The Tennessee Capitol Commission blocked Gov. Bill Haslam’s request Friday, Sept. 1, to move the embattled Nathan Bedford Forrest bust out of the State Capitol to the Tennessee State Museum.
In a 5-7 vote, the commission rejected a motion by chairman Larry Martin, commissioner of the Department of Finance & Administration, to seek a waiver from the Tennessee Historical Commission to relocate the Forrest monument, which is located a few steps from the House Chamber.
Haslam urged the Capitol Commission and Tennessee Historical Commission to take action in the wake of the Charlottesville, Virginia, protest where one person was killed and numerous people were injured. Two state troopers also died there when their helicopter crashed.

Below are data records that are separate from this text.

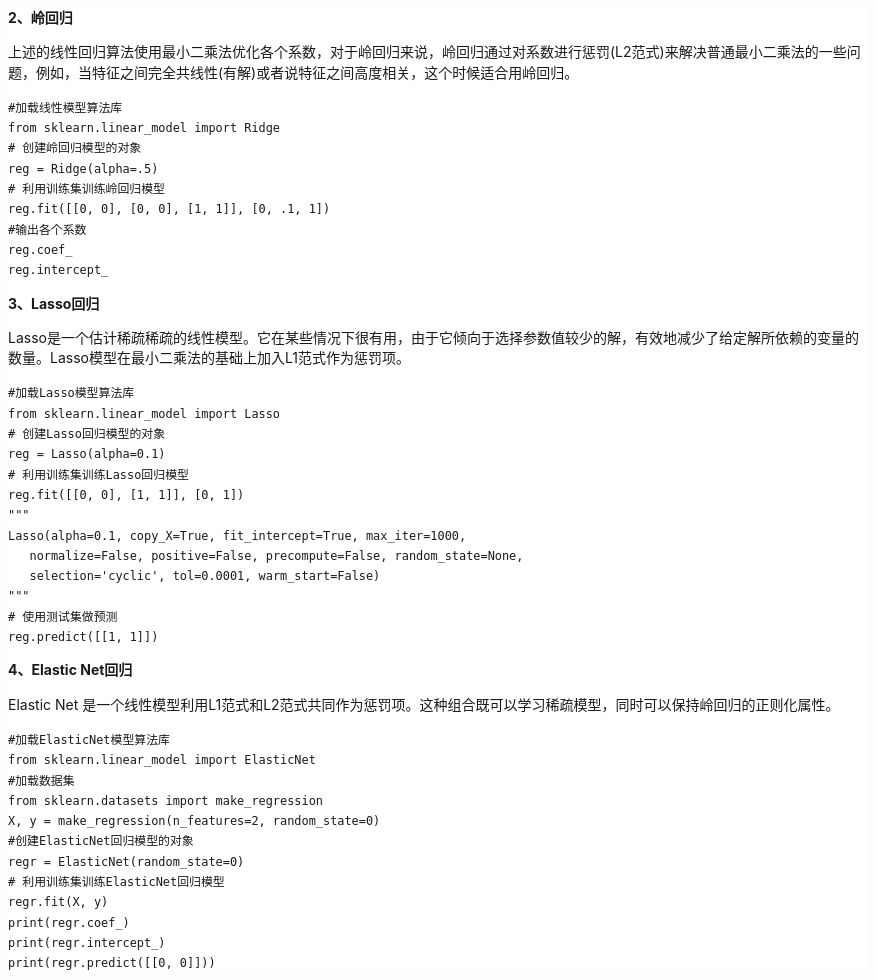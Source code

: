 

**2、岭回归**

上述的线性回归算法使用最小二乘法优化各个系数，对于岭回归来说，岭回归通过对系数进行惩罚(L2范式)来解决普通最小二乘法的一些问题，例如，当特征之间完全共线性(有解)或者说特征之间高度相关，这个时候适合用岭回归。



```
#加载线性模型算法库
from sklearn.linear_model import Ridge
# 创建岭回归模型的对象
reg = Ridge(alpha=.5)
# 利用训练集训练岭回归模型
reg.fit([[0, 0], [0, 0], [1, 1]], [0, .1, 1]) 
#输出各个系数
reg.coef_
reg.intercept_ 
```



**3、Lasso回归**

Lasso是一个估计稀疏稀疏的线性模型。它在某些情况下很有用，由于它倾向于选择参数值较少的解，有效地减少了给定解所依赖的变量的数量。Lasso模型在最小二乘法的基础上加入L1范式作为惩罚项。



```
#加载Lasso模型算法库
from sklearn.linear_model import Lasso
# 创建Lasso回归模型的对象
reg = Lasso(alpha=0.1)
# 利用训练集训练Lasso回归模型
reg.fit([[0, 0], [1, 1]], [0, 1])
"""
Lasso(alpha=0.1, copy_X=True, fit_intercept=True, max_iter=1000,
   normalize=False, positive=False, precompute=False, random_state=None,
   selection='cyclic', tol=0.0001, warm_start=False)
"""
# 使用测试集做预测
reg.predict([[1, 1]])
```



**4、Elastic Net回归**

Elastic Net 是一个线性模型利用L1范式和L2范式共同作为惩罚项。这种组合既可以学习稀疏模型，同时可以保持岭回归的正则化属性。



```
#加载ElasticNet模型算法库
from sklearn.linear_model import ElasticNet
#加载数据集
from sklearn.datasets import make_regression
X, y = make_regression(n_features=2, random_state=0)
#创建ElasticNet回归模型的对象
regr = ElasticNet(random_state=0)
# 利用训练集训练ElasticNet回归模型
regr.fit(X, y)
print(regr.coef_) 
print(regr.intercept_) 
print(regr.predict([[0, 0]])) 
```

Based on national civil unrest stemming from the deadly Charlottesville protests, Martin said he felt it is time to move the Forrest bust from the Capitol to a place where it can be preserved with a historical context displayed.

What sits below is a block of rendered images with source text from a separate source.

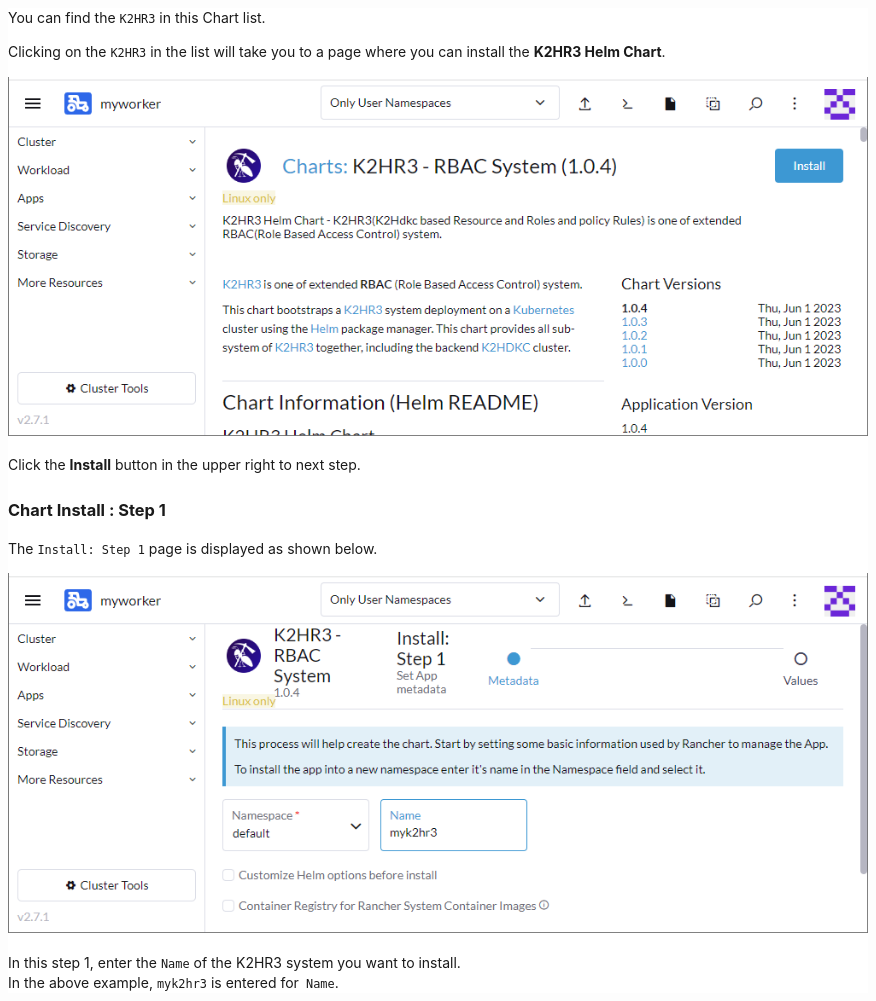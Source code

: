 You can find the `K2HR3` in this Chart list.  

Clicking on the `K2HR3` in the list will take you to a page where you can install the **K2HR3 Helm Chart**.  

![RANCHER - Chart install top](images/rancher_chart_install_top.png)  

Click the **Install** button in the upper right to next step.  

### Chart Install : Step 1
The `Install: Step 1` page is displayed as shown below.  

![RANCHER - Chart install step1](images/rancher_chart_install_step1.png)  

In this step 1, enter the `Name` of the K2HR3 system you want to install.  
In the above example, `myk2hr3` is entered for` Name`.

Comptroller Justin Wilson and Secretary of State Tre Hargett, members of the Capitol Commission, spoke against moving the bust, saying they didn’t want a group of unelected officials to overturn a 1970s vote by the General Assembly to place the Forrest bust in the Capitol.
Treasurer David Lillard, who recommended rotating historical pieces into the Capitol, voted against the measure with Wilson and Hargett, along with Rep. Curtis Johnson and Sen. Jack Johnson. Johnson said he feared the commission would be faced with coming back at its next meeting to consider removing the statue of President Andrew Jackson from the Capitol grounds.

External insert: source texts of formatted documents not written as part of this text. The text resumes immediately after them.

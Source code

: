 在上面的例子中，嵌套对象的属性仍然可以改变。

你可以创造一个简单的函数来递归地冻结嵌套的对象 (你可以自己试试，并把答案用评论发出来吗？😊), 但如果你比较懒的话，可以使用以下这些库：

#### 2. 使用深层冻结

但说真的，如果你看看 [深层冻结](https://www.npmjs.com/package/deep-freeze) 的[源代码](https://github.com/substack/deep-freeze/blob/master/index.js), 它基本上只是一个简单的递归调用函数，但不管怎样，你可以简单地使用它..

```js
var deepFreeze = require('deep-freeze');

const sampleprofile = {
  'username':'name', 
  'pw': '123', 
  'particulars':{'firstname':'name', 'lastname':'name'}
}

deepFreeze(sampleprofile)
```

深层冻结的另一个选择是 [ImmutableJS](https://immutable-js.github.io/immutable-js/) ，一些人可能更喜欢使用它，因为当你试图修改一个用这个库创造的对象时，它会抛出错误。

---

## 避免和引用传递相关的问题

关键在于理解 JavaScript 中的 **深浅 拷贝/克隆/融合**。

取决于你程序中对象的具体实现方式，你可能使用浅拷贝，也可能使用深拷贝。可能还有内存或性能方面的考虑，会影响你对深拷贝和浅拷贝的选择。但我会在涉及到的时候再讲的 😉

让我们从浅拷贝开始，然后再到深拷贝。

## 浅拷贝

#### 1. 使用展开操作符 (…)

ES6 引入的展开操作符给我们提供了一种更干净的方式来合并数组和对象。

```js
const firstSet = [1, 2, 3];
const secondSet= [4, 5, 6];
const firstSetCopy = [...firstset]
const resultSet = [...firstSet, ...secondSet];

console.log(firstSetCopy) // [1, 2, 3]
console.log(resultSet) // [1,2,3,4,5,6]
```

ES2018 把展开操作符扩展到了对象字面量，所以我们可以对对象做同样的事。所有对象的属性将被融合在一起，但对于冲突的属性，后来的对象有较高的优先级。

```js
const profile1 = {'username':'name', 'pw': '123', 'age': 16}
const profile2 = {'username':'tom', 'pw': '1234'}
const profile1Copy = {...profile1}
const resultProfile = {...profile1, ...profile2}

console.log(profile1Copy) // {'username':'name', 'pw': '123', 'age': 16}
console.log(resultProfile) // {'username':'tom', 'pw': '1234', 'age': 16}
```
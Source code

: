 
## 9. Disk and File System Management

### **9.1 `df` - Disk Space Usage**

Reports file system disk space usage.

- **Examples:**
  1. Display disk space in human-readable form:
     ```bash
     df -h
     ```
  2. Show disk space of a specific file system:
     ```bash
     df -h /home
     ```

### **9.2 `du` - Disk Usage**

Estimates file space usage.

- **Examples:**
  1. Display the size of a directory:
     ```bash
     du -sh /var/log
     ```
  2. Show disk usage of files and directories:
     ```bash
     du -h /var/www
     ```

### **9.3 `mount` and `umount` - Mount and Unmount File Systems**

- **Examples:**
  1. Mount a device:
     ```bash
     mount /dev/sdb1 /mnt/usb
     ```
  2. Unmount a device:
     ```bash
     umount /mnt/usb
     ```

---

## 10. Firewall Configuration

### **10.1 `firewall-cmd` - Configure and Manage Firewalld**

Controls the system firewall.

Commission members Howard Gentry and Reavis Mitchell, the only two black members of the panel, both voted to request relocation. Gentry recalled his early years of visiting the State Capitol in the days when it had restrooms for colored people only.
“I want to be free of those thoughts,” Gentry said. “I don’t need a history lesson.”
The Tennessee Heritage Protection Act requires the Capitol Commission to make the request to the Tennessee Historical Commission. A two-thirds vote by that group would be needed to move the bust of Forrest, who has a tortured legacy, one in which he made a fortune as a slave trader before the Civil War, then was named the first Grand Wizard of the Ku Klux Klan afterward, before possibly pursuing some reconciliation with the black community in Memphis.
After the meeting, Democratic Reps. Harold Love of Nashville and G.A. Hardaway of Memphis, members of the Black Caucus, said they plan to introduce legislation in 2018 to remove the Forrest bust.